Mere Floating of the Tender does not amount to entering into an Agreement

Mere Floating of the Tender does not amount to entering into an Agreement

AdCept Technologies Pvt. Ltd. vs. Bharat Coking Coal Limited (BCCL)
Case No. 16 of 2013, decided on 8th May 2013 by Competition Commission of India

For the purpose of monitoring the slope stability of the relevant mines, BCCL, a subsidiary of Coal India Ltd., floated global tender inviting bids from proven manufacturer(s) for supply of Mine Slope Stability Monitoring Radar (MSSM RADAR). The informant submitted that:

• There were two leading Radar Technologies available worldwide for monitoring the slope stability of open pit mines in real time.
• However the specification given in the tender documents as floated by BCCL was allegedly biased and specifically intended to favour ‘X’.
• Tender allegedly defined large parameter value for “scan angle” and by doing so BCCL eliminated the participation of others in this global tender.
• It was thus alleged that presence of discriminatory condition in the tender document amounted to abuse of dominant position by BCCL in the Indian market within the meaning of the Explanation (a) of Section 4 of the Competition Act, 2002.
• Further any intended agreement by BCCL with the manufacturers/firms in respect of production and supply of Mine Slope Stability Monitoring Radar will cause an appreciable adverse effect on competition within India, and shall thus be contravention of Section 3(3) of the Act.

The Commission held that BCCL was a dominant player with respect to a particular relevant market. However, the informant did not define the relevant market. BCCL is the procurer while the informant is the supplier of slope stability monitoring services, a common technique to determine slope stability so as to monitor the small precursory movements, which occur prior to collapse.

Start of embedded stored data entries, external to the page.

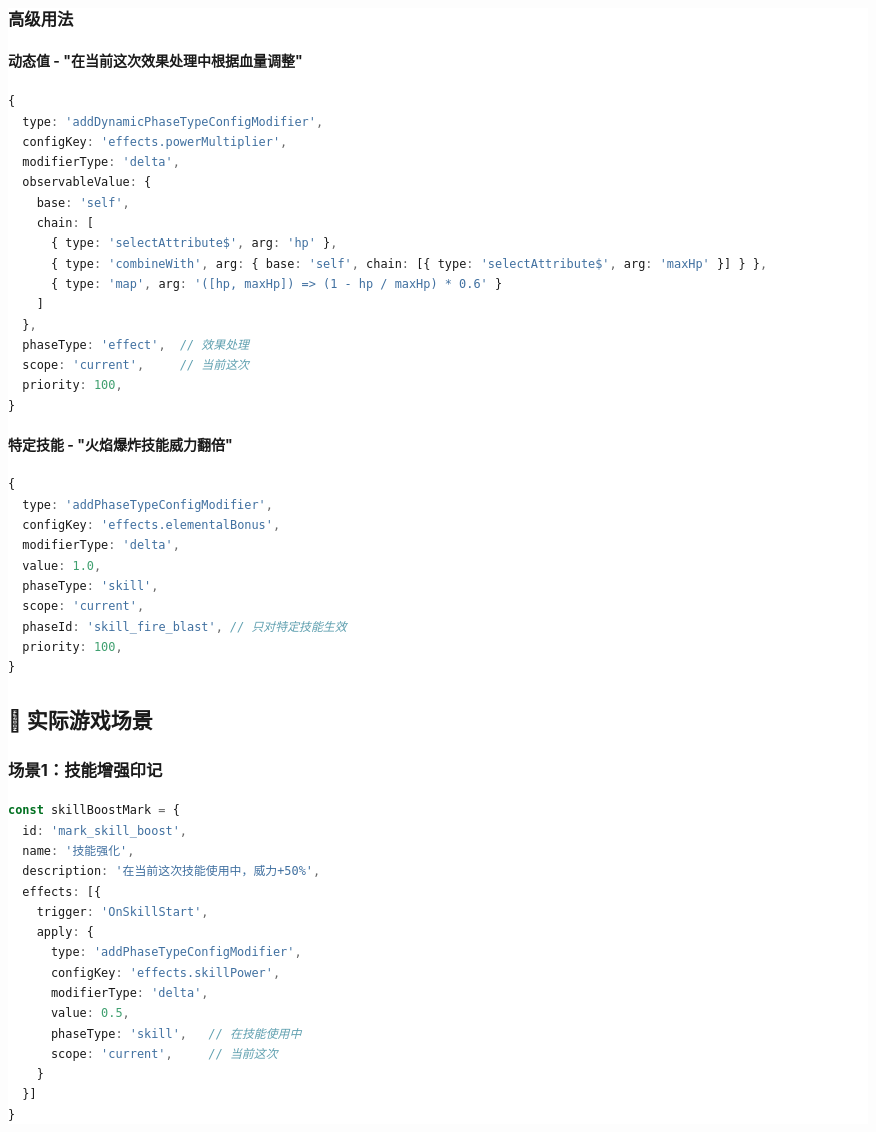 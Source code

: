 ### 高级用法

#### 动态值 - "在当前这次效果处理中根据血量调整"
```typescript
{
  type: 'addDynamicPhaseTypeConfigModifier',
  configKey: 'effects.powerMultiplier',
  modifierType: 'delta',
  observableValue: {
    base: 'self',
    chain: [
      { type: 'selectAttribute$', arg: 'hp' },
      { type: 'combineWith', arg: { base: 'self', chain: [{ type: 'selectAttribute$', arg: 'maxHp' }] } },
      { type: 'map', arg: '([hp, maxHp]) => (1 - hp / maxHp) * 0.6' }
    ]
  },
  phaseType: 'effect',  // 效果处理
  scope: 'current',     // 当前这次
  priority: 100,
}
```

#### 特定技能 - "火焰爆炸技能威力翻倍"
```typescript
{
  type: 'addPhaseTypeConfigModifier',
  configKey: 'effects.elementalBonus',
  modifierType: 'delta',
  value: 1.0,
  phaseType: 'skill',
  scope: 'current',
  phaseId: 'skill_fire_blast', // 只对特定技能生效
  priority: 100,
}
```

## 🎯 实际游戏场景

### 场景1：技能增强印记
```typescript
const skillBoostMark = {
  id: 'mark_skill_boost',
  name: '技能强化',
  description: '在当前这次技能使用中，威力+50%',
  effects: [{
    trigger: 'OnSkillStart',
    apply: {
      type: 'addPhaseTypeConfigModifier',
      configKey: 'effects.skillPower',
      modifierType: 'delta',
      value: 0.5,
      phaseType: 'skill',   // 在技能使用中
      scope: 'current',     // 当前这次
    }
  }]
}
```

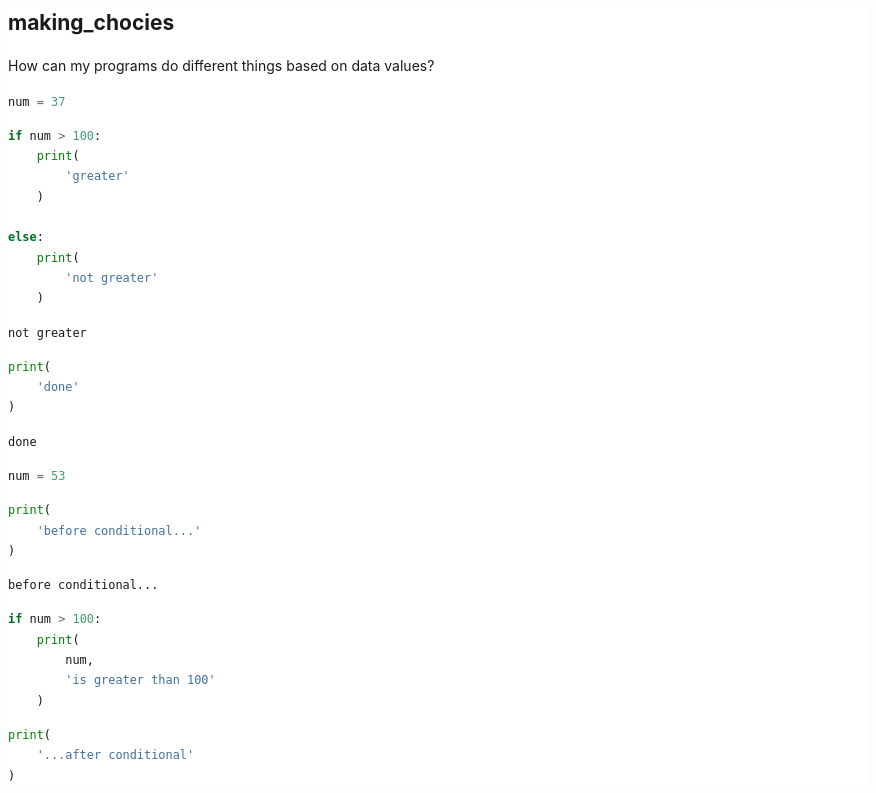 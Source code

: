 ## making_chocies
How can my programs do different things based on data values?
```python
num = 37
```


```python
if num > 100:
    print(
        'greater'
    )
    
else:
    print(
        'not greater'
    )
```

    not greater



```python
print(
    'done'
)
```

    done



```python
num = 53
```


```python
print(
    'before conditional...'
)
```

    before conditional...



```python
if num > 100:
    print(
        num,
        'is greater than 100'
    )
```


```python
print(
    '...after conditional'
)
```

A ‘slope stability radar’ system remotely scans a rock slope to continuously monitor the spatial deformation of the face and is currently in use across the global mining and civil industries. It was concluded that since BCCL is the procurer of slope stability monitoring services, the relevant product market in the instant case ostensibly would be a market of “procurement of slope stability radar services” and it will have to look at the competition effects only within the geographic market of India. The dominant player (or enterprise) is the seller of goods/services who/which adversely affects the buying side i.e. the consumer. In the present case, the buyer was contended to be dominant and affecting the competition on selling side of the market by excluding some of the players. It was accordingly held that:

• In the case of buyer power it is the procurement markets, not the supply markets, which have to be defined.
• The demand-side oriented market concept is applied inversely in this context.
• What needed to be seen in the case was that whether BCCL, if at all it is found to be dominant in the relevant market defined by the Commission, was able to adversely affect the competition in the supply side of the market.
• BCCL is engaged in the business of only coal mining and allied activities. Therefore, it is only one of the procurers of the service in the relevant market.
• BCCL thus not a dominant player as there are ample numbers of players purchasing the Slope Stability Radar services in India to determine slope stability of the mines.
• Since BCCL not dominant in the relevant market, it cannot be held guilty of abusing its dominant position.
• Further, even if assuming that BCCL was dominant in the relevant market, the instant case was in relation to the procurement of a technology by a PSU and since services were being procured for measuring slope stability of the mines, it was for the procurer of technology to decide which technology it wants to use. This free choice of any procurer cannot be interfered with.
• The Commission, on the issue of consumer choice, has earlier observed (in Pandrol Rahee vs. DMRC) that:

A consumer must be allowed to exercise its consumer choice and freely select between competing products or services. This right of consumer’s choice must be sacrosanct in a market economy because it is expected that a consumer would decide what is best for it and free exercise of consumer choice would maximize the utility of the product or service for the consumer. For an individual, that consumer’s choice is based on personal assessment of competing products or services, their relative price or personal preferences. For any other type of consumer, this process of decision making in exercise of consumer’s choice is more structured and reflected in procurement procedures. Such a consumer may use experts or consultants to advise, do its own technical assessment, take advice of others it may trust or even purchase from known and reliable sources. The process of such decision making may result in purchase by nomination or limited tender or open tender. Normally, open tenders without a brand bias are desirable as it may give the best value for money. However, each of the purchase process is acceptable and valid as a process of decision making. The consumer is the best judge. In case of public entities, the entity is a representative consumer on behalf of the public. There are administrative mechanisms in place for carrying on the due process of exercising consumer’s choice on behalf of the public.”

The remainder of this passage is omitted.